One might think this is another run of the mill, let’s stop corruption piece of writing (some might call it something a wee bit worse). However, this is not. I think those issues have been dealt with and are fairly simple to understand. These events however set of a chain of thoughts in my mind. This was the first time when people my age were politically charged at least it has never been so apparent. This was significant. I attempted to analyze this further.
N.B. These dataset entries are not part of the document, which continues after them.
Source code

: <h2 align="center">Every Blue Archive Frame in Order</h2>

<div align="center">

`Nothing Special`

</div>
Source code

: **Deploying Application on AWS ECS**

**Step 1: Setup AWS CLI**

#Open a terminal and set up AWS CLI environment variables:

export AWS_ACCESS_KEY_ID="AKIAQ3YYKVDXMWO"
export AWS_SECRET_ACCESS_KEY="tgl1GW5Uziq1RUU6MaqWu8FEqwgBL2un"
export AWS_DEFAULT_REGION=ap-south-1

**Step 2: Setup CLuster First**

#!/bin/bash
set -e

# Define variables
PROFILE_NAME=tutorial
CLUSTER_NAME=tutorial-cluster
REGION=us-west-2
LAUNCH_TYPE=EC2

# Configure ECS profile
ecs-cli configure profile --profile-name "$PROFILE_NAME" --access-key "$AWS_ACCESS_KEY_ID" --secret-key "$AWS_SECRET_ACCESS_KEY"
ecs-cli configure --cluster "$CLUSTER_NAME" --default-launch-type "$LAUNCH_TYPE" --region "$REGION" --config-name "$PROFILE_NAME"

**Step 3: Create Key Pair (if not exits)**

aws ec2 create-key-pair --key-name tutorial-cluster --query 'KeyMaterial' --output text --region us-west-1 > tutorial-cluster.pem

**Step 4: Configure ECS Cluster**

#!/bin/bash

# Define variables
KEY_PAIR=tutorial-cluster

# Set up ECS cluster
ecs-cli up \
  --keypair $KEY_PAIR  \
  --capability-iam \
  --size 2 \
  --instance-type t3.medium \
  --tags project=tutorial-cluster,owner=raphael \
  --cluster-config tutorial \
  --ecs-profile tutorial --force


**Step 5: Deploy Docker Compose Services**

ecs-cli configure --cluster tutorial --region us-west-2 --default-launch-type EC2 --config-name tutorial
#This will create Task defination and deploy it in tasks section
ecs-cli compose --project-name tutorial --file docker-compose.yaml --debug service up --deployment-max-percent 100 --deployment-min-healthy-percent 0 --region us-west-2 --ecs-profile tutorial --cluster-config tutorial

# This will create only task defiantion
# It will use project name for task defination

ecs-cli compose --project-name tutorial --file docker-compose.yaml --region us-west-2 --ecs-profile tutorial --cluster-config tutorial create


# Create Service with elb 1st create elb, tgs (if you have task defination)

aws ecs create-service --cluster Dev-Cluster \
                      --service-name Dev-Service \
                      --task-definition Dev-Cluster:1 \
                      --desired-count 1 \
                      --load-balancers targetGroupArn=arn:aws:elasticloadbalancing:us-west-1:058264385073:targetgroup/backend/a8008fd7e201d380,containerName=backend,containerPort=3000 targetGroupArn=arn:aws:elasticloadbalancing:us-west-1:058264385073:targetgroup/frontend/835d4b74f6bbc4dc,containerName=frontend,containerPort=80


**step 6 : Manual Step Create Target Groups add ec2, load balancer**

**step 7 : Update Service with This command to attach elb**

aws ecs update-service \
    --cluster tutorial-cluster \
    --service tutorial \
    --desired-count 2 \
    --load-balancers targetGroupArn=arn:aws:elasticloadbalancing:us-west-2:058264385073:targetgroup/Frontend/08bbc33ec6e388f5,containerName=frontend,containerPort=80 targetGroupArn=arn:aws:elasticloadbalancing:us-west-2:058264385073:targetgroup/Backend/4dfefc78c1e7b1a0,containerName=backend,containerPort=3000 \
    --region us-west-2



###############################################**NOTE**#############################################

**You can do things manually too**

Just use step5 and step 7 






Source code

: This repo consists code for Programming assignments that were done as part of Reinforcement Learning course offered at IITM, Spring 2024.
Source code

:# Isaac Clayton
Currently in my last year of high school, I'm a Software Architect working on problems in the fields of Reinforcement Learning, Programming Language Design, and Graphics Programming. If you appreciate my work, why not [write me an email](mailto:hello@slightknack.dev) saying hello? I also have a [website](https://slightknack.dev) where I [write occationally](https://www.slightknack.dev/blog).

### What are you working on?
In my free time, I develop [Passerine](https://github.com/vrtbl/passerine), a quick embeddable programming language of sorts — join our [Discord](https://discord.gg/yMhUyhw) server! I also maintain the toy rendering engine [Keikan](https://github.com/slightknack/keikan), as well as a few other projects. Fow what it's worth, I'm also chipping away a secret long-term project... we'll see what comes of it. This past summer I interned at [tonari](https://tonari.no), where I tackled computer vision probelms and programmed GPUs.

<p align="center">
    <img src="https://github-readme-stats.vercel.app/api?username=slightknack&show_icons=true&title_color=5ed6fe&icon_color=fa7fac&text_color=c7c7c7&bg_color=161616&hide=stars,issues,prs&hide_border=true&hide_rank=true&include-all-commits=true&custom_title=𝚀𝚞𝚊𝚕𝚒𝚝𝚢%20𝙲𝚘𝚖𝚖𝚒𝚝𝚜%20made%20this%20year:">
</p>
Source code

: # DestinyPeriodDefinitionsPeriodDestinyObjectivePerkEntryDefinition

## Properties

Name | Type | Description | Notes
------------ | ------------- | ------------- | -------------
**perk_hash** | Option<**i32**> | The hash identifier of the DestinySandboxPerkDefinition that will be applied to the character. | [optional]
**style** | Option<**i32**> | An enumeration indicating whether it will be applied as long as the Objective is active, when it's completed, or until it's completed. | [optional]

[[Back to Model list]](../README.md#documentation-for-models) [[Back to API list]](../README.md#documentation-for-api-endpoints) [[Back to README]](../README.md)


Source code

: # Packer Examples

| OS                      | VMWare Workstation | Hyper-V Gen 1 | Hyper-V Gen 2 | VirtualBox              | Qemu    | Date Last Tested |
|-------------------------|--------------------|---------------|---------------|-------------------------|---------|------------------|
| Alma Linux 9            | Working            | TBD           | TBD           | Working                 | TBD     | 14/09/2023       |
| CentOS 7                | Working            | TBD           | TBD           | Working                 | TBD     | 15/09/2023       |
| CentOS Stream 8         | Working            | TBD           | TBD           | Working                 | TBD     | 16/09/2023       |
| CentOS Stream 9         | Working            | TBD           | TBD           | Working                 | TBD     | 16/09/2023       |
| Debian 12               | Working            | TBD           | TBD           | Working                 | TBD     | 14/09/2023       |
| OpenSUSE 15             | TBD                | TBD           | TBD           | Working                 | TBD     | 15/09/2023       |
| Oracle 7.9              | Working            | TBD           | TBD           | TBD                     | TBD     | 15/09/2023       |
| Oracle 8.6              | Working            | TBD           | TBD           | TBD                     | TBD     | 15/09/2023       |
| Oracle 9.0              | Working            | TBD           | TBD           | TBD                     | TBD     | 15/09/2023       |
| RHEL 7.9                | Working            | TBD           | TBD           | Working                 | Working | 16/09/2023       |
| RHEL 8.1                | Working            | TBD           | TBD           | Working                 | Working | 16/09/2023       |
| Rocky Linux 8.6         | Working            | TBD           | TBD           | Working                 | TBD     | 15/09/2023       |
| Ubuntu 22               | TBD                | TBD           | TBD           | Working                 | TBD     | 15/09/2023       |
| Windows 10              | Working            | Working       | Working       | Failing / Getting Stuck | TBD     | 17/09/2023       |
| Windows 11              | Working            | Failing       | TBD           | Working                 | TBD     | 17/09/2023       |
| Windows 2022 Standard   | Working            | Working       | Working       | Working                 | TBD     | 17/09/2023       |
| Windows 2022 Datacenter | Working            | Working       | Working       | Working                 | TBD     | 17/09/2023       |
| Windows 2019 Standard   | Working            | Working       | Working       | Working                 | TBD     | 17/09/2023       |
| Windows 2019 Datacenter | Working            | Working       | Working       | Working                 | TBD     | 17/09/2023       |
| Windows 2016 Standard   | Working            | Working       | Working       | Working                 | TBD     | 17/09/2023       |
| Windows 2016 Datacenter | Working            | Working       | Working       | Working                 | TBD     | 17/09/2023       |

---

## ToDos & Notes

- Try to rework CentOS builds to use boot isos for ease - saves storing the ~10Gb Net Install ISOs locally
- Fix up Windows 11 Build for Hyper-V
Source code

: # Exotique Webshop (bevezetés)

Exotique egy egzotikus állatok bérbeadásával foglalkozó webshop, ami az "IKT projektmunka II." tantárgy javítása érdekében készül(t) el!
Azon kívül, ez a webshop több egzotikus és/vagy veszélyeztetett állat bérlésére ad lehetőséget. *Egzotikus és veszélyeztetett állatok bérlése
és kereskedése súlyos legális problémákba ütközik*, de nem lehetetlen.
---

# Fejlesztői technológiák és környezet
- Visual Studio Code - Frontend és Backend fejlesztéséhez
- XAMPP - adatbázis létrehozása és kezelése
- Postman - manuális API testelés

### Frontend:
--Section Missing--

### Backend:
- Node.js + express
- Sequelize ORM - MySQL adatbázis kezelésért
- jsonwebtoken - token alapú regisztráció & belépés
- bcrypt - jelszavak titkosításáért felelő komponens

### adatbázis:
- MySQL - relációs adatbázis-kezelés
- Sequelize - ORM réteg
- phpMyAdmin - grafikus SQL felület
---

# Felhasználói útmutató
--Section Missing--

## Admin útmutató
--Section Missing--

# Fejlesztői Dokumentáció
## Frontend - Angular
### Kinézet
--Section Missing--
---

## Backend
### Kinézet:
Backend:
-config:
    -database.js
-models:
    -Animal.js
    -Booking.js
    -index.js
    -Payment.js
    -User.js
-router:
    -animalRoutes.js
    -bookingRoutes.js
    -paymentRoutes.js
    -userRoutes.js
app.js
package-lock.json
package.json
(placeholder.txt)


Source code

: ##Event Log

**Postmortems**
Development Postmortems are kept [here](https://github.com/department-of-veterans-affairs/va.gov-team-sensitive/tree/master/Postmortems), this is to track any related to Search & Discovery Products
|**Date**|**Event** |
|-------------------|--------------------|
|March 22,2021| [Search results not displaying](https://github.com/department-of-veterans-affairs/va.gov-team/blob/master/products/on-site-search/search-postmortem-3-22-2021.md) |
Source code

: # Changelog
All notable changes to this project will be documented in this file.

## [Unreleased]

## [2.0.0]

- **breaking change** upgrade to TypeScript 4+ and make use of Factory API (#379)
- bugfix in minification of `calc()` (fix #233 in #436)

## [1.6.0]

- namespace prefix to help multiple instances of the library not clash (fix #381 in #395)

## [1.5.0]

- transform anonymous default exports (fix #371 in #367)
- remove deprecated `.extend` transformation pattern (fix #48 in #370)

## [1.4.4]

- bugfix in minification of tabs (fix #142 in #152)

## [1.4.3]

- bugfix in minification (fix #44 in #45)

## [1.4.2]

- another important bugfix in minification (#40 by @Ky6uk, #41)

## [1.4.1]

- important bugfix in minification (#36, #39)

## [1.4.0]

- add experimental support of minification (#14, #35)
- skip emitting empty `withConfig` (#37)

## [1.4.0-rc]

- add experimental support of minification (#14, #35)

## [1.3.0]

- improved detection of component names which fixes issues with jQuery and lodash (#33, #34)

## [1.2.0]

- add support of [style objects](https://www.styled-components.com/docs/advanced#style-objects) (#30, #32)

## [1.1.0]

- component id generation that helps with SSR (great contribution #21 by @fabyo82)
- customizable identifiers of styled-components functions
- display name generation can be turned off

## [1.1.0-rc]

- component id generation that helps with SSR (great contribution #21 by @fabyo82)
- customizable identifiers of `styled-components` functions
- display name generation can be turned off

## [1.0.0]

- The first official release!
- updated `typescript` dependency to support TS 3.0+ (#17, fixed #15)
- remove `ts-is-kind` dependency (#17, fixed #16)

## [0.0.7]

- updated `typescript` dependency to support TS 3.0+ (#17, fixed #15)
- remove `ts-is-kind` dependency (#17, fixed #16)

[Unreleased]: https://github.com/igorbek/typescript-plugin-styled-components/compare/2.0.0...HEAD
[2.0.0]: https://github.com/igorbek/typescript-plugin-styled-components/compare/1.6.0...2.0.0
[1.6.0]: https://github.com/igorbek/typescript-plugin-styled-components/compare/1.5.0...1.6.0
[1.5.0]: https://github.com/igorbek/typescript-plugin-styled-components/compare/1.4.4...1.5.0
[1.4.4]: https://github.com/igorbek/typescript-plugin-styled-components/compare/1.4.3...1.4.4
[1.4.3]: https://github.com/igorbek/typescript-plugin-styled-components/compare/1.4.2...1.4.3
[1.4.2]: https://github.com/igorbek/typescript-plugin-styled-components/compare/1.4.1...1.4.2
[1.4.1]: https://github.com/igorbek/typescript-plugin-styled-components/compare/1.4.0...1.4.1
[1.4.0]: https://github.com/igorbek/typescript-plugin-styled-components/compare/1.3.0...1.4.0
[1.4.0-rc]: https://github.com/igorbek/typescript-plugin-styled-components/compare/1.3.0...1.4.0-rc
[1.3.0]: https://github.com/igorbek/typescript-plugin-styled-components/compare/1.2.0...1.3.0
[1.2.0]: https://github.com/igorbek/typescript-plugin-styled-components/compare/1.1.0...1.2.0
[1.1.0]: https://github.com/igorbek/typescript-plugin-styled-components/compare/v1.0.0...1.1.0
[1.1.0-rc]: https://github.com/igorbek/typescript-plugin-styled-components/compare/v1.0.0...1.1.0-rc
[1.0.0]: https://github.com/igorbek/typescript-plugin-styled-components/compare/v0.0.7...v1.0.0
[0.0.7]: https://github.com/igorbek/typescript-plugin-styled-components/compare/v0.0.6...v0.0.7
I wish to share an experience I had to elucidate the theme of my writing. As a kid I have grown up around a lot of political talk given the fact that my mother is a journalist. And somehow I have always been very interested in it even more as I grew up. But one incident never leaves my memory. OBC reservations were to be introduced in IITs and IIMs and other central institutions. Many civil society and student protests had broken out against this. Shiv Khera, the author and speaker was leading one such protest at AIIMS which fortunately or unfortunately was close to my home. Shiv Khera was from my school and I had even heard him speak once. I felt the urge to go and join the protests. This was tenth grade with tuitions at their zenith. I decided to bunk mine and go to AIIMS. Once, I reached there I was more intrigued than ever before. Politics did not seem so academic any more. I remained only a keen observer until I was noticed by a colleague of my mother’s who was there to cover the protests. He feared a lathi charge and therefore was obviously concerned about me. I had no clue, he had noticed me nor did I recognize him. Suddenly, my mother called me up and I was asked to return home that instant. Her concern being entirely prudent. I returned home finding my usually calm grandfather paranoid. My father returned that evening and I received a blasting of The Blitz kind. I was told that this protests and thid politics business is not what we do nor are we supposed to. My mother returned and told me that these places aren’t safe and anything could happen. After the scolding my parents seem to joke about it. I found it very odd. I never could understand what happened and why did my family react in the way that it did.
Almost three years later I was at a conference where the subject was governance rather the lack of it. There were several political and apolitical speakers. Obviously the question of the politician came up and was found to be the source of all ills. Speakers spoke of dynasties and vote bank politics leaving no choice. One such speaker came up. Her name is Sunita Narain, she has been one of India’s most well known environmental experts. She had undertaken a study exposing various harmful substances in Coca Cola and Pepsi, the study even found pesticides. Subsequent to the study a Joint Parliamentary Probe was set up. And there came to my mind that it was under the headship of Shri Sharad Pawar who at the time or I think even now is perceived to own one of the largest bottling plants of Pepsi. I said to myself that is the kind of politics this nation is subjected to, ridden with conflicts of interest and no code. There isn’t even an honour code among these thieves. Logically, I asked myself why. And the above stated experience came to my mind.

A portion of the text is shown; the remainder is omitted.